そういった施策を実行していくことが本連載のテーマである「粗利だけ見る」経営であり、経営改善に向けたもっとも効果的な方法なのです。
前著『建設業のための経営改善バイブル』でも「粗利が重要」と繰り返し述べています。その主張を読み取り、粗利だけを見る経営に切り替えることで、大幅に経営状態が改善した会社もあります。
一方、「粗利が重要なのか」と理解する程度で終わってしまい、成果が出せなかった会社もあります。粗利が「重要」という書き方をしたのが前著の反省点です。

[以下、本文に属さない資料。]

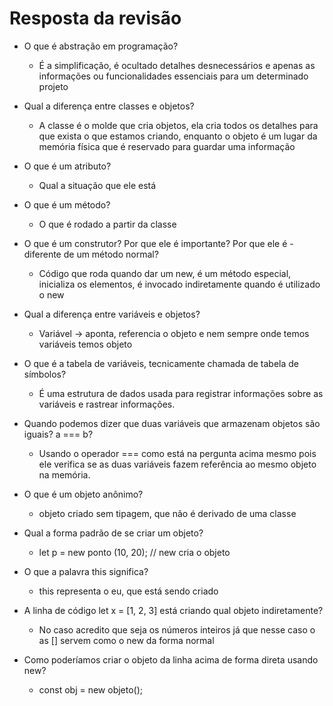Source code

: <h1>Resposta da revisão</h1>

- O que é abstração em programação?
  - É a simplificação, é ocultado detalhes desnecessários e apenas as informações ou funcionalidades essenciais para um determinado projeto
  
- Qual a diferença entre classes e objetos?
  - A classe é o molde que cria objetos, ela cria todos os detalhes para que exista o que estamos criando, enquanto o objeto é um lugar da memória física que é reservado para guardar uma informação
  
- O que é um atributo?
  - Qual a situação que ele está
  
- O que é um método?
  - O que é rodado a partir da classe
  
- O que é um construtor? Por que ele é importante? Por que ele é - diferente de um método normal?
  - Código que roda quando dar um new, é um método especial, inicializa os elementos, é invocado indiretamente quando é utilizado o new
  
- Qual a diferença entre variáveis e objetos?
  - Variável → aponta, referencia o objeto e nem sempre onde temos variáveis temos objeto
  
- O que é a tabela de variáveis, tecnicamente chamada de tabela de símbolos?
  - É uma estrutura de dados usada para registrar informações sobre as variáveis e rastrear informações.
  
- Quando podemos dizer que duas variáveis que armazenam objetos são iguais? a === b?
  - Usando o operador === como está na pergunta acima mesmo pois ele verifica se as duas variáveis fazem referência ao mesmo objeto na memória.
  
- O que é um objeto anônimo?
  - objeto criado sem tipagem, que não é derivado de uma classe
  
- Qual a forma padrão de se criar um objeto?
  - let p = new ponto (10, 20); // new cria o objeto
  
- O que a palavra this significa?
  - this representa o eu, que está sendo criado
  
- A linha de código let x = [1, 2, 3] está criando qual objeto indiretamente?
  - No caso acredito que seja os números inteiros já que nesse caso o as [] servem como o new da forma normal
  
- Como poderíamos criar o objeto da linha acima de forma direta usando new?
  - const obj = new objeto();
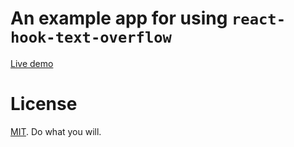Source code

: # An example app for using `react-hook-text-overflow`

[Live demo](https://bence-toth.github.io/ellipsis-visible-experiment/)

# License

[MIT](./LICENSE). Do what you will.
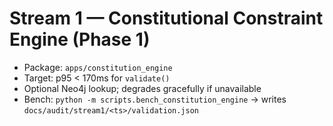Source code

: # Stream 1 — Constitutional Constraint Engine (Phase 1)
- Package: `apps/constitution_engine`
- Target: p95 < 170ms for `validate()`
- Optional Neo4j lookup; degrades gracefully if unavailable
- Bench: `python -m scripts.bench_constitution_engine` → writes `docs/audit/stream1/<ts>/validation.json`
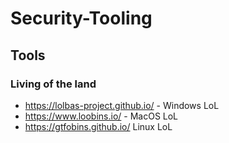 # Security-Tooling

## Tools

### Living of the land

- https://lolbas-project.github.io/ - Windows LoL
- https://www.loobins.io/ - MacOS LoL
- https://gtfobins.github.io/ Linux LoL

重要という言葉では中途半端でした。正確には「粗利を稼ぐことにのみ集中する」ことが経営改善の肝です。その点を強く主張するため、今回の著書のタイトルは『粗利「だけ」見ろ』というストレートなメッセージを掲げました。
また、前著の読者からの感想として、「粗利で経営するための方法が分からない」「参考にはなったが実行が難しい」といった意見も多くいただきました。その点を踏まえて、『粗利「だけ」見ろ』では、「売上を見てはいけない理由」から始まり「粗利だけ見る経営の具体的な方法」「粗利を追求する社内会議のやり方」などなど、経営改善に向けて必要なことを可能な限り細かく説明しています。
「利益が大事。そんなことは分かっている」
「うちだって利益重視でやっている」
多くの社長はそう言います。
しかし、それは真の意味での利益重視ではありません。
「粗利を徹底して管理」する。「粗利を稼ぐ施策のみ常に考える」。
それこそが利益重視の経営です。